Beyond a promise of tax reform — “so it rewards hard work and investments here at home, not quick trades or stashing profits overseas” — Clinton didn’t offer much in the way of shrinking the gap between rich and poor. But the fact that she is now comfortable talking about an issue she avoided the last time she ran for president, in 2008, for fear of being seen as too far to the left shows the political climate increasingly favors Democrats — even if Republicans control both chambers of Congress and most state governments.

The left has long argued that life is too hard for ordinary Americans. Republicans are coming around to that view as well. As the Atlantic Sentinel reported in April, the two parties are starting to talk about the same issue: middle class decline.

When he announced his candidacy for the Republican Party’s presidential nomination than month, Marco Rubio warned that too many Americans were wondering if the “American Dream” is still within their reach. Jeb Bush, who is expected to announce his candidacy on Monday, has said, “Tens of millions of Americans no longer see a clear path to rise above their challenges.”

That is progress from the last presidential election campaign when Republican Mitt Romney infamously dismissed the “47 percent” of Americans who get government handouts while Democrats spent more time whining what an out-of-touch plutocrat he was than challenging his laissez-faire policies.

Of course, the parties still disagree about what to do. Democrats want more redistribution. Republicans argue that reforming education and ending welfare dependency is key to equalizing opportunity. But they can’t disagree about the problem.

Although the economy is adding jobs at its fastest rate since 1999, Federal Reserve survey data show that families in the middle fifth of the income scale earn less and their net worth is lower than at the start of Obama’s presidency.

Between 2010 and 2013, the average net worth of families in the middle fifth shrank 19 percent. Those in the top 40 percent, by contrast, became richer as stock prices recovered.

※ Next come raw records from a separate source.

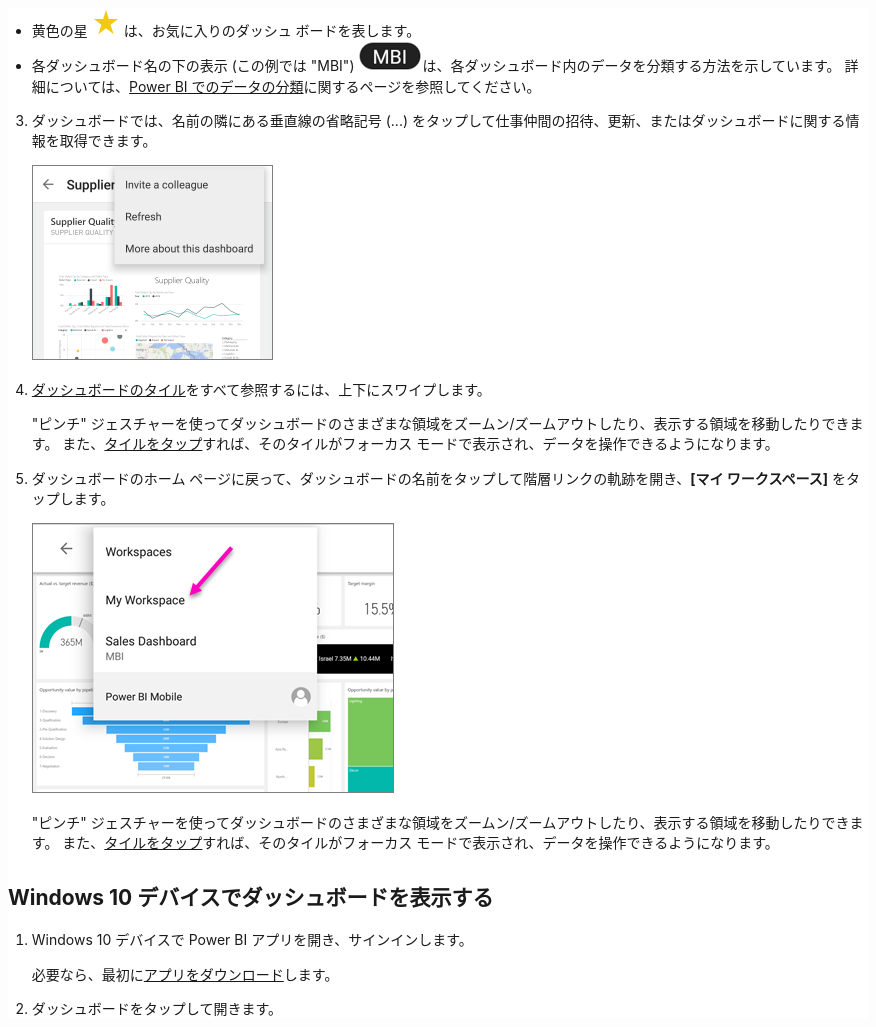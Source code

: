    * 黄色の星 ![お気に入りの星](media/mobile-apps-view-dashboard/power-bi-mobile-yes-favorite-icon.png) は、お気に入りのダッシュ ボードを表します。 
   * 各ダッシュボード名の下の表示 (この例では "MBI") ![データ分類](media/mobile-apps-view-dashboard/power-bi-android-dashboard-medium-classification.png)は、各ダッシュボード内のデータを分類する方法を示しています。 詳細については、[Power BI でのデータの分類](service-data-classification.md)に関するページを参照してください。
3. ダッシュボードでは、名前の隣にある垂直線の省略記号 (...) をタップして仕事仲間の招待、更新、またはダッシュボードに関する情報を取得できます。
   
   ![省略記号メニュー](media/mobile-apps-view-dashboard/pbi_andr_dashellipsis.png)
4. [ダッシュボードのタイル](mobile-tiles-in-the-mobile-apps.md)をすべて参照するには、上下にスワイプします。 
   
   "ピンチ" ジェスチャーを使ってダッシュボードのさまざまな領域をズームン/ズームアウトしたり、表示する領域を移動したりできます。 また、[タイルをタップ](mobile-tiles-in-the-mobile-apps.md)すれば、そのタイルがフォーカス モードで表示され、データを操作できるようになります。
5. ダッシュボードのホーム ページに戻って、ダッシュボードの名前をタップして階層リンクの軌跡を開き、**[マイ ワークスペース]** をタップします。
   
    ![階層リンク](media/mobile-apps-view-dashboard/power-bi-android-tablet-breadcrumb.png)

    "ピンチ" ジェスチャーを使ってダッシュボードのさまざまな領域をズームン/ズームアウトしたり、表示する領域を移動したりできます。 また、[タイルをタップ](mobile-tiles-in-the-mobile-apps.md)すれば、そのタイルがフォーカス モードで表示され、データを操作できるようになります。

## <a name="view-dashboards-on-your-windows-10-device"></a>Windows 10 デバイスでダッシュボードを表示する
1. Windows 10 デバイスで Power BI アプリを開き、サインインします。
   
   必要なら、最初に[アプリをダウンロード](http://go.microsoft.com/fwlink/?LinkID=526478)します。
2. ダッシュボードをタップして開きます。   
   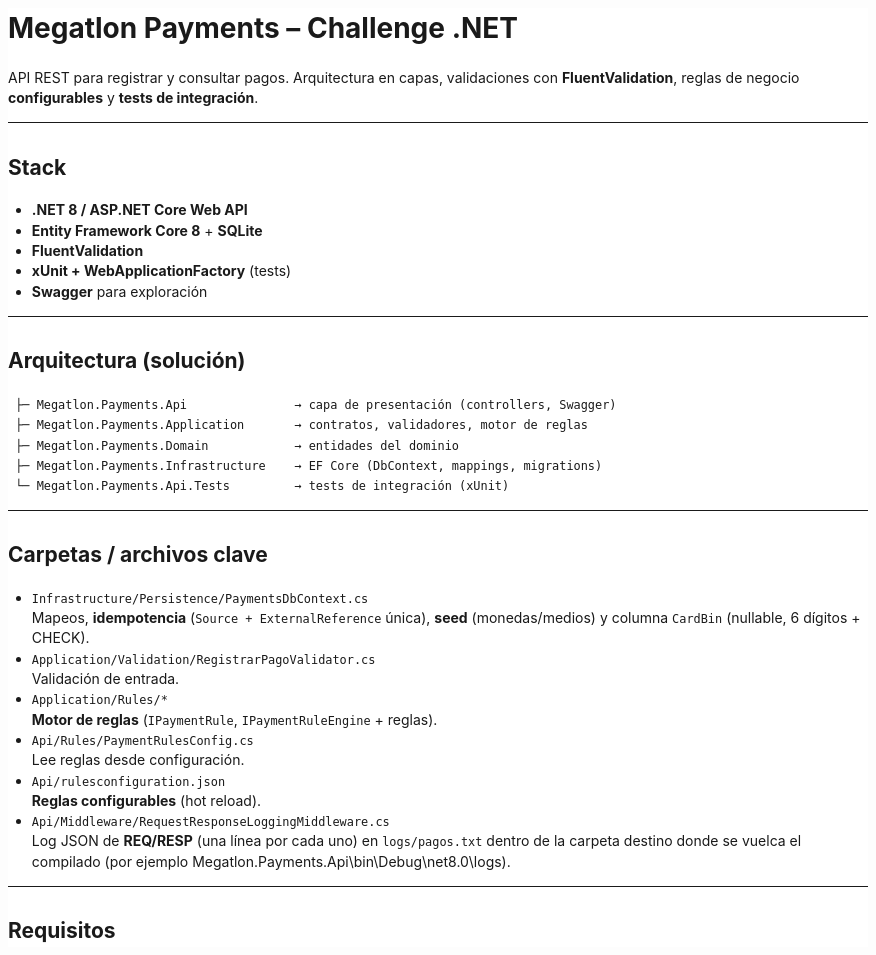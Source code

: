 # Megatlon Payments – Challenge .NET

API REST para registrar y consultar pagos. Arquitectura en capas, validaciones con **FluentValidation**, reglas de negocio **configurables** y **tests de integración**.

---

## Stack

- **.NET 8 / ASP.NET Core Web API**
- **Entity Framework Core 8** + **SQLite**
- **FluentValidation**
- **xUnit + WebApplicationFactory** (tests)
- **Swagger** para exploración

---

## Arquitectura (solución)

```
 ├─ Megatlon.Payments.Api               → capa de presentación (controllers, Swagger)
 ├─ Megatlon.Payments.Application       → contratos, validadores, motor de reglas
 ├─ Megatlon.Payments.Domain            → entidades del dominio
 ├─ Megatlon.Payments.Infrastructure    → EF Core (DbContext, mappings, migrations)
 └─ Megatlon.Payments.Api.Tests         → tests de integración (xUnit)
```

---

## Carpetas / archivos clave

- `Infrastructure/Persistence/PaymentsDbContext.cs`  
  Mapeos, **idempotencia** (`Source + ExternalReference` única), **seed** (monedas/medios) y columna `CardBin` (nullable, 6 dígitos + CHECK).
- `Application/Validation/RegistrarPagoValidator.cs`  
  Validación de entrada.
- `Application/Rules/*`  
  **Motor de reglas** (`IPaymentRule`, `IPaymentRuleEngine` + reglas).
- `Api/Rules/PaymentRulesConfig.cs`  
  Lee reglas desde configuración.
- `Api/rulesconfiguration.json`  
  **Reglas configurables** (hot reload).
- `Api/Middleware/RequestResponseLoggingMiddleware.cs`  
  Log JSON de **REQ/RESP** (una línea por cada uno) en `logs/pagos.txt` dentro de la carpeta destino donde se vuelca el compilado (por ejemplo Megatlon.Payments.Api\bin\Debug\net8.0\logs\).

---

## Requisitos
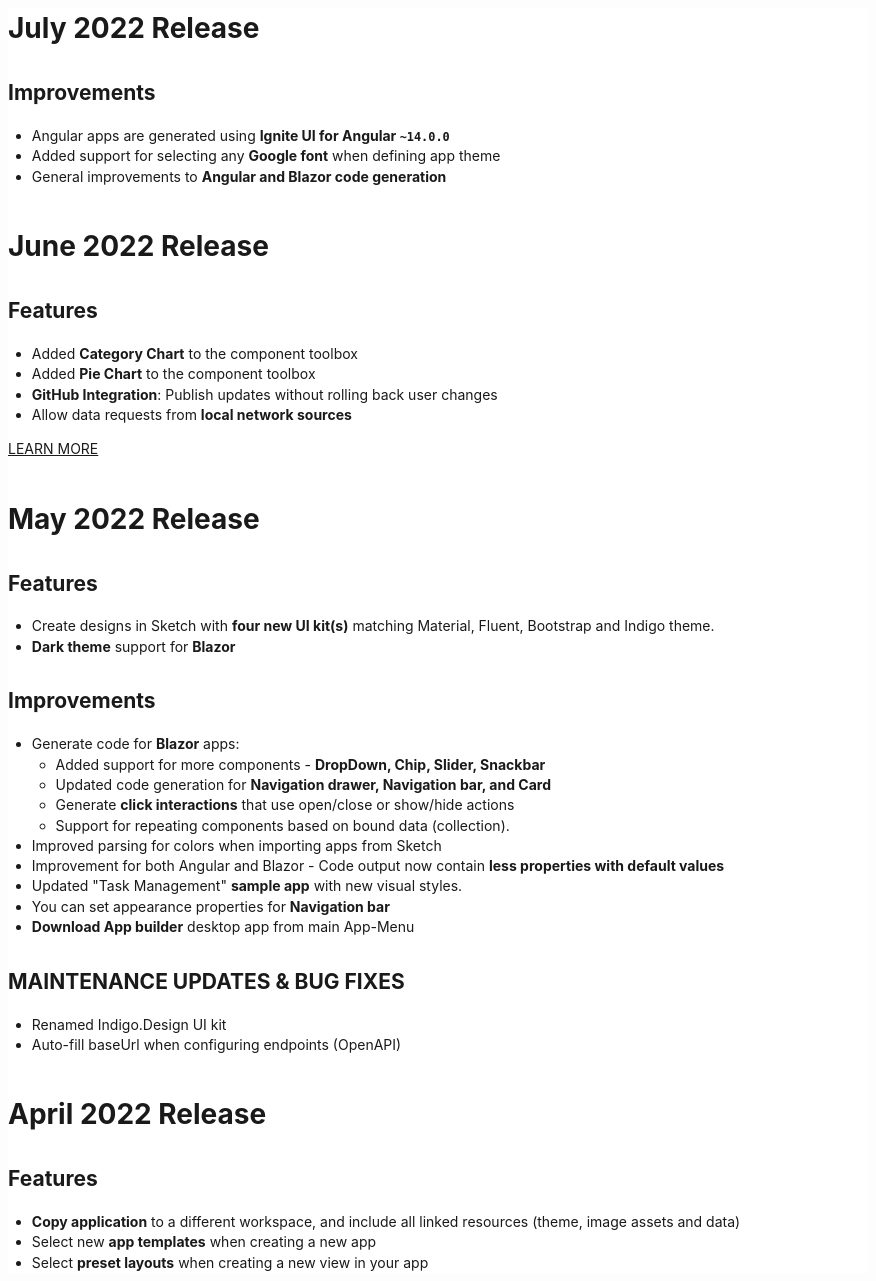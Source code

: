 # July 2022 Release
## Improvements
- Angular apps are generated using **Ignite UI for Angular `~14.0.0`**
- Added support for selecting any **Google font** when defining app theme
- General improvements to **Angular and Blazor code generation**

# June 2022 Release
## Features
 - Added **Category Chart** to the component toolbox
 - Added **Pie Chart** to the component toolbox
 - **GitHub Integration**: Publish updates without rolling back user changes
 - Allow data requests from **local network sources**

[LEARN MORE](https://www.infragistics.com/community/blogs/b/infragistics/posts/app-builder-release-with-charts-support-and-more)

# May 2022 Release
## Features
- Create designs in Sketch with **four new UI kit(s)** matching Material, Fluent, Bootstrap and Indigo theme.
- **Dark theme** support for **Blazor**

## Improvements
- Generate code for **Blazor** apps:
  - Added support for more components - **DropDown, Chip, Slider, Snackbar**
  - Updated code generation for **Navigation drawer, Navigation bar, and Card**
  - Generate **click interactions** that use open/close or show/hide actions
  - Support for repeating components based on bound data (collection).
- Improved parsing for colors when importing apps from Sketch
- Improvement for both Angular and Blazor - Code output now contain **less properties with default values**
- Updated "Task Management" **sample app** with new visual styles.
- You can set appearance properties for **Navigation bar**
- **Download App builder** desktop app from main App-Menu

## MAINTENANCE UPDATES & BUG FIXES
- Renamed Indigo.Design UI kit
- Auto-fill baseUrl when configuring endpoints (OpenAPI)

# April 2022 Release
## Features
- **Copy application** to a different workspace, and include all linked resources (theme, image assets and data)
- Select new **app templates** when creating a new app
- Select **preset layouts** when creating a new view in your app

Similarly, the average earnings for families in the top 10 percent grew more than 9 percent from 2010 through 2013 while those at other levels stagnated or declined. For the middle fifth, earnings fell 4.6 percent on average.

The decline in middle incomes can be attributed in part to a steep decline in the values of homes between 2007 and 2010. The housing crisis, that led to a broader financial crisis, wiped out nearly half of the median family’s wealth in those years.

Clinton’s proposals to “make the economy work for everyday Americans, not just those at the top,” as she put it on Saturday, include tax relief for working families, a higher minimum wage and making child care and education more affordable.

Few voters would dislike that. The difficulty is getting such things done while keeping the economy working at all.

Asking employers to pay higher wages after Democrats already put an extra burden on those with fifty workers or more — requiring such medium-sized businesses to buy health insurance for all their staff — could push some over the edge.

Improving education will be hard if Democrats continue to shield their allies in the teachers unions who resist any move toward accountability, competition and transparency. Clinton opposes vouchers, for example, seeing them as a gateway to a two-tier education system that disadvantages the poor. But such a two-tier education system already exists and it disadvantages not just the poor but every American family that is unable to get their children into a quality private school.

Clinton recognizes that the national mood is more favorable to left-wing rhetoric than it was eight years ago. But old-style Democratic policies could still fail to convince moderate voters. Arresting the middle class’ decline, reducing inequality and improving opportunity will take more than tax-and-spend policies that America has rejected so often in the past.